International Worldstars Association

audition

When you go out for an audition two things are crystal clear: You want the job and the producers want to cast the perfect person for the role. If you have a “pick me!” attitude, you probably will not get the role. However, there are some excellent tips for success in being cast in the role of your dreams.

  1. Your mental attitude is your greatest asset in trying out for a role.

  2. The casting process is not personal.

  3. The producers and directors already have a “type” in mind for the role.

  4. Learns the lines. Listen to the direction given to you. Absorb it. Select a style to present your interpretation of the character.

  5. Never play to the decision-makers. Play to the other character or the person reading the opposite lines.

  6. Allow your emotions to come through, but do not overact.

  7. The most powerful performance is the interior one.

  8. Be gracious and grateful for the opportunity to present your version of the role.

  9. Expect nothing and learn from every audition you go on.

  10. Be grateful from the second you wake up until the minute you go to sleep.

Having sat in the rehearsal room as part of a casting team and watching “try-outs,” I can tell you that it is a laborious process. It is also a thrilling one. Mastering the art of choosing the right person for the right part takes time and skill from both the producers, the director and the actors. Let me explain. I have made a list of 10 items that can help you understand the insider viewpoint and achieve personal success. These guidelines can make the difference for you between success and disappointment.

  1. Your mental attitude is your greatest asset in trying out for a role.

What this means is that you have to be on top of your game 24 hours a day. You need to keep your weight in check. You need to exercise and retain a supple and strong body. You need to train and exercise your voice for different types of roles, and you need to be ready to move in an instant when you get the audition call. You need to bring your best self to every audition and know that this is enough.

If you think that they might like you if you lose ten pounds, you are not in the game. You are the performer, the actor, the singer that you present to them to see if your presentation is a “fit” for their vision.  Yes, there have been times when original visions are altered and performances blow the director and producer away, but it is seldom and rare.  Research Sally Field’s story about how she auditioned for the lead role in Sybil and learn how she got the part over every other actress in Hollywood.
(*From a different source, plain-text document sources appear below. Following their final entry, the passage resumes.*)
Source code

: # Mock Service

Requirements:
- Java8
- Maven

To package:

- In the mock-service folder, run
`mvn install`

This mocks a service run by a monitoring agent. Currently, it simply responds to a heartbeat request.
  1. The casting process is not personal.

It is in your best interest not to take anything personally. You are in the audition to play a part, usually of a made-up person and your job is not to wear your personal emotions on your sleeve, but those of the character you are auditioning for. BE that person, think and feel through their eyes, not yours. When you are auditioning the producer and director are looking for how you will become the character in the script. They do not care what is going on in your personal life or that your favorite uncle just died. They care about the part and the craft.

  1. The producers and directors already have a “type” in mind for who they see in the role.

Chances are the producer and director of the TV show or film have a “type” in mind for the part. If the writer has written in specifics, they will usually follow those guidelines. What you need to do is give a thoughtful and powerful performance. Think about the lines. Think about the emotion behind them. If you are given the opportunity to ask questions about the motivation of the character, fine. Ask away. But keep it short. Now, if you are coming to an audition and it is a famous play or film then you absolutely must have read about the character and KNOW what they are thinking and feeling throughout the play. You should know the arc of their character development and plot points.  If you come in for a certain part and you act like you’ve never heard of the play, then you are wasting your time and the time of the other professionals.

  1. Learn the lines. Listen to the direction given to you. Absorb it. Select a style to present your interpretation of the character.

If you are handed “sides” a short scene from the play or film to be shot, or something similar to bring out your “take” on the character, sit down immediately and commit as much as you can to memory. Quickly figure out what is going on in the scene, who these characters are and how you are supposed to “feel” in the scene.  What does your character accomplish in this scene? Do the words move the plot along or are they descriptive of the circumstances? The art of a great audition is to get those lines deep down into your gut and act from there. Usually, if you are not going in the direction the producer and director want, they will ask you to adjust your performance if they like what you are doing. If you present a limp or wishy-washy character they will move on to the next actor.

  1. Never play to the decision-makers. Play to the other character or the person reading the opposite lines.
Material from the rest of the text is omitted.